Since the introduction of the COVID-19 virus, manufacturers of biopharmaceutical products and medical devices have had to ramp up their efforts to help overcome the virus. The pandemic has led to a severe disruption of supply chains for raw materials and products from suppliers and manufacturers. This was against the backdrop of a massive increase in demand for critical pieces of equipment such as testing kits, PPEs, and ventilators. New construction and renovations of these facilities have skyrocketed which has created opportunities and challenges for companies that supply equipment and services to these facilities.
Most biopharmaceutical products and medical devices must be manufactured in a controlled environment or a cleanroom, free from contamination. Cleanrooms are typically used for manufacturing pharmaceutical products, electronics, and medical equipment. To help mitigate the contamination, it is critical that you have the right door. Cleanroom doors must meet industry regulations set by agencies, such as the FDA. Combining specialized hardware, easy to clean materials, and advanced locking technologies, cleanroom doors offer a controlled space, free of dust, aerosol particles, and airborne microbes.
Having a flexible cleanroom door system enables project engineers to incorporate vision panels on doors, touchless activation, magnetic locks, and interlocking systems. The most important feature a cleanroom door system can have to prevent contamination is an interlocking system.
What is an interlock?
An interlock sometimes referred to as an “airlock,” can take many forms. In its simplest form, an interlock comprises two doors, each opening into a separate space, with an airspace between them. The airspace will be referred to as airlock where appropriate in this article. The functional concept of an interlock is to prevent two doors from being opened at the same time, therefore preventing air from passing from one space directly into the other. Interlocks are typically used in cleanroom environments and manufacturing areas to preserve air quality and prevent outside airborne particulates from entering process areas. Common areas in cleanroom and production environments using interlocks are personnel entrances and exits, gowning and degowning areas, and material transfer airlocks.
The simplest, albeit least effective, type of interlock is based purely on protocol. This “soft” interlock can be overridden by a person who accidentally or intentionally breaches protocol and violates the air space. In the most basic soft interlock, each door leading into the airlock has a vision panel (window). A person wishing to enter from either side looks through the window to see whether the opposite door is open or closed. If the opposite door is closed, the protocol allows that person to enter the airlock. If the opposite door is open, the person waits until it is closed before entering.
Adding a position switch to each door that is connected to a controller with outputs to a visual and/or audible indicator is an alternative arrangement. When one door is open, a lighted sign will activate above the opposite door stating, “Do not enter,” or announcing a similar warning. Another method is to use red and green lights instead of a lighted sign. With both doors in the closed position, a green light would indicate that either door can be opened. Once one door is opened, the light on the opposite door turns red, indicating that the airlock cannot be entered from that side. If an audible alarm is added, any personnel violating the protocol by ignoring the lighted indicator and opening a door in breach of protocol will cause the buzzer or siren to sound until one door is closed.
Another simple type of interlock adds automation into the equation. In this case, if an automated door is opened, a position switch will activate, causing the controller to interrupt the activation signal to the opposite door, thus preventing automatic operation. The same go/no-go indicators mentioned previously would also apply to this situation.
Hard interlocks add a locking mechanism into the system to create another level of insurance to prevent violation of protocol. The system requires that each door be equipped with a position switch and an electrically controlled locking device. In clean environments, these devices are generally electromagnetic devices commonly referred to as “mag-locks.” In this system, both doors are normally unlocked. When one door is opened, the position switch triggers an input signal to the interlock controller, which sends a signal to activate the locking device of the opposite door. The second door remains locked until the first door is closed. Once the first door is closed, the locking signal to the second door is dropped, and both doors return to normally unlocked status until the next input is received at the controller.

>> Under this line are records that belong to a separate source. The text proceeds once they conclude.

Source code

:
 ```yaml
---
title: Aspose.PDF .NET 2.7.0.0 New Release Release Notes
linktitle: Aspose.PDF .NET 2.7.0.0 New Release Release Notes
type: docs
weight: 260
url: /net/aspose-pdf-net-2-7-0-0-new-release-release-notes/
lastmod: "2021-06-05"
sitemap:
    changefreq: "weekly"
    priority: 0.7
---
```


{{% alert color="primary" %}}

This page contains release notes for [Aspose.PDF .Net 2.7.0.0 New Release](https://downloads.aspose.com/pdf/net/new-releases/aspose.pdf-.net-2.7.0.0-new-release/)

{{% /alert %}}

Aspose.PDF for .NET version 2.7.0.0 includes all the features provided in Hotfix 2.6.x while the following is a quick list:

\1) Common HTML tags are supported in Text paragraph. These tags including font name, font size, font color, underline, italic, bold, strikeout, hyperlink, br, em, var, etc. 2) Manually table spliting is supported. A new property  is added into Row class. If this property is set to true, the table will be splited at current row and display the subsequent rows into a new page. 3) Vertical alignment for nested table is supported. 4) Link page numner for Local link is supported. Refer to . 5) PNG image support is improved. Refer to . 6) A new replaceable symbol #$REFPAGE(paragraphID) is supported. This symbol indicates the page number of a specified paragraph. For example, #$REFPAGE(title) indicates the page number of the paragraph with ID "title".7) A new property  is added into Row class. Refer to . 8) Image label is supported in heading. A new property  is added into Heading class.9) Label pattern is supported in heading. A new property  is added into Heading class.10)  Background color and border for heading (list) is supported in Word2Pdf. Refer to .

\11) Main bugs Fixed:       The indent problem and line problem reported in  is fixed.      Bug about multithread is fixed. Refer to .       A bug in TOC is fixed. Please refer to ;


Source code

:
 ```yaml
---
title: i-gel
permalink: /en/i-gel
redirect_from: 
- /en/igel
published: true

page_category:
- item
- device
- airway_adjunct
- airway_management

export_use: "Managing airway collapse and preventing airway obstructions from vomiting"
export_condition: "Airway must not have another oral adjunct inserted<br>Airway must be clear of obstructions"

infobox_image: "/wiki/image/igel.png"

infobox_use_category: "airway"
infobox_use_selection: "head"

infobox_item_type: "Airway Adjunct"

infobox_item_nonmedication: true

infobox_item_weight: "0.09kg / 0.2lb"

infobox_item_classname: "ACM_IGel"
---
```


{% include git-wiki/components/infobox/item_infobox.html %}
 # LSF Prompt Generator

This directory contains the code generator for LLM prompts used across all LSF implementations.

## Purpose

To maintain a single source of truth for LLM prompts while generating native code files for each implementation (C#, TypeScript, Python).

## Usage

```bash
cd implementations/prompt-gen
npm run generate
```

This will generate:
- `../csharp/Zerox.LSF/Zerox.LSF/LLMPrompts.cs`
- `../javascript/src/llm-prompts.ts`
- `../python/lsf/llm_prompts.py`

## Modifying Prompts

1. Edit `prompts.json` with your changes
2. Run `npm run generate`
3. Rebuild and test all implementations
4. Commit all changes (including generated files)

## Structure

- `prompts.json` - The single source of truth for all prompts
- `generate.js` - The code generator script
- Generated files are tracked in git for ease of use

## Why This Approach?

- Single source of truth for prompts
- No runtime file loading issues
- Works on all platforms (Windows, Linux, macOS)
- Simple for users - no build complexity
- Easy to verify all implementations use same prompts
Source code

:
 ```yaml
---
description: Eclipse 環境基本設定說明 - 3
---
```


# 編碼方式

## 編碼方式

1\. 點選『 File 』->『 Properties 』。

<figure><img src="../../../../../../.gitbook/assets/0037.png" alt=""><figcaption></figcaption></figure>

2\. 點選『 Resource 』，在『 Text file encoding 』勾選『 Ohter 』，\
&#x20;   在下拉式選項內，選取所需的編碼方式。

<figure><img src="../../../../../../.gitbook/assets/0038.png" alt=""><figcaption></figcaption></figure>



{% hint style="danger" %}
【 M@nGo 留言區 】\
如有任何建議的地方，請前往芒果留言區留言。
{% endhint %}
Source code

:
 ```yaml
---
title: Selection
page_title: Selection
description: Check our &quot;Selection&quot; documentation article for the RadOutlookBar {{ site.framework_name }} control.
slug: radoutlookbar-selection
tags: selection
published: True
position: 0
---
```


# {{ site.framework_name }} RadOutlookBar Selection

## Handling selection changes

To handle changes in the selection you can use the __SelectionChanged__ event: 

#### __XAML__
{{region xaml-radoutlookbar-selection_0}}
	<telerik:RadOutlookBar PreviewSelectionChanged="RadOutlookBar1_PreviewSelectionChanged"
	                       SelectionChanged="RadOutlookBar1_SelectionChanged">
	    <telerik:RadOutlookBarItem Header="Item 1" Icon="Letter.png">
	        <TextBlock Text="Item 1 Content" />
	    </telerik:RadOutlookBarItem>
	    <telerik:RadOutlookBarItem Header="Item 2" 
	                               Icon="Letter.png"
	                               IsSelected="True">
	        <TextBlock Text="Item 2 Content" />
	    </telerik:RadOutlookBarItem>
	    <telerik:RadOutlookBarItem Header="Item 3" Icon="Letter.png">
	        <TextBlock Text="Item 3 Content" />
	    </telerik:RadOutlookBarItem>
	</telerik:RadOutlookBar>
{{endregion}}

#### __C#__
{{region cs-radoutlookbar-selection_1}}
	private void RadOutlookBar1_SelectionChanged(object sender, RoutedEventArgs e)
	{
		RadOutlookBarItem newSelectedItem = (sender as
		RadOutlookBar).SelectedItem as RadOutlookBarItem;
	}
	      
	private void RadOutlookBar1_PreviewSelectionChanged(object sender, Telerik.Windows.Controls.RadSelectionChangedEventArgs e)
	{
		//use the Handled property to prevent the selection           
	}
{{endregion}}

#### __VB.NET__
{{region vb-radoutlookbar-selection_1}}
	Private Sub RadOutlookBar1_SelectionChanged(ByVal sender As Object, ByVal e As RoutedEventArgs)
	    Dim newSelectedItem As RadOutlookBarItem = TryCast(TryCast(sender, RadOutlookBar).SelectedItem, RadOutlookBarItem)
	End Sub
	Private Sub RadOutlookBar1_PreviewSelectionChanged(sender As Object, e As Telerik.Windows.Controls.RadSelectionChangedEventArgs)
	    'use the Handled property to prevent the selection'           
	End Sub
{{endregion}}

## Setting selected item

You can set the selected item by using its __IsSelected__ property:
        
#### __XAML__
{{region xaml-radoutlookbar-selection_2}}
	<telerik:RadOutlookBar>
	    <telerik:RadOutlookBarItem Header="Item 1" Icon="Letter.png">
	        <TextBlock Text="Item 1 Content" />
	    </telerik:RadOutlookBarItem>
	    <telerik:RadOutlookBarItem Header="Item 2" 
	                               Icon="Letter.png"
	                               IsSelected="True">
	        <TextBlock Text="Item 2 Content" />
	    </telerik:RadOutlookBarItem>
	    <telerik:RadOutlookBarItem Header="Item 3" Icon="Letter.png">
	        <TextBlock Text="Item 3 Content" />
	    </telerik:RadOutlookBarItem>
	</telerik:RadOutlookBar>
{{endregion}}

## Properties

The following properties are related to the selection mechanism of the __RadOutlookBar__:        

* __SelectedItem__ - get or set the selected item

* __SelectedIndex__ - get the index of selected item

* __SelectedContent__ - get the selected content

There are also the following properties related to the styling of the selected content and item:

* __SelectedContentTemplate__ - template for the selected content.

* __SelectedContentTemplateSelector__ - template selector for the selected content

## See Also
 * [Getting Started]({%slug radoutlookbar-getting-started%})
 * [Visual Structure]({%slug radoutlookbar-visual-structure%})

The same go/no-go indicators previously described for soft interlocking can be added to a hard interlock system for added communication capability. This is often valuable for employees to understand why a door is locked and they cannot enter the space.
Operation in an Emergency
With any hard interlock system, life safety and emergency ingress and egress issues must be considered. At a minimum, the airlock should include an emergency release device to prevent anyone from being trapped inside. It is also common to provide a means of interfacing the facility’s building management system with the interlock controller. This would ensure that all doors are unlocked in the event of a fire alarm, sprinkler flow, or other user-defined event.
Integrating with Equipment
Hard interlocks are also available for integration in systems with automatic door operators. The functionality remains, but an interrupt signal output is added to the automatic door operator, preventing it from opening a locked door. In addition to simple two-door interlocks, security interlocks, multiple door interlocks, and equipment or process interlocks are solutions to consider. With pharmaceutical companies that develop, manufacture, and market COVID-19 vaccines and medicines, they require an interlock system that provides increased security and insurance.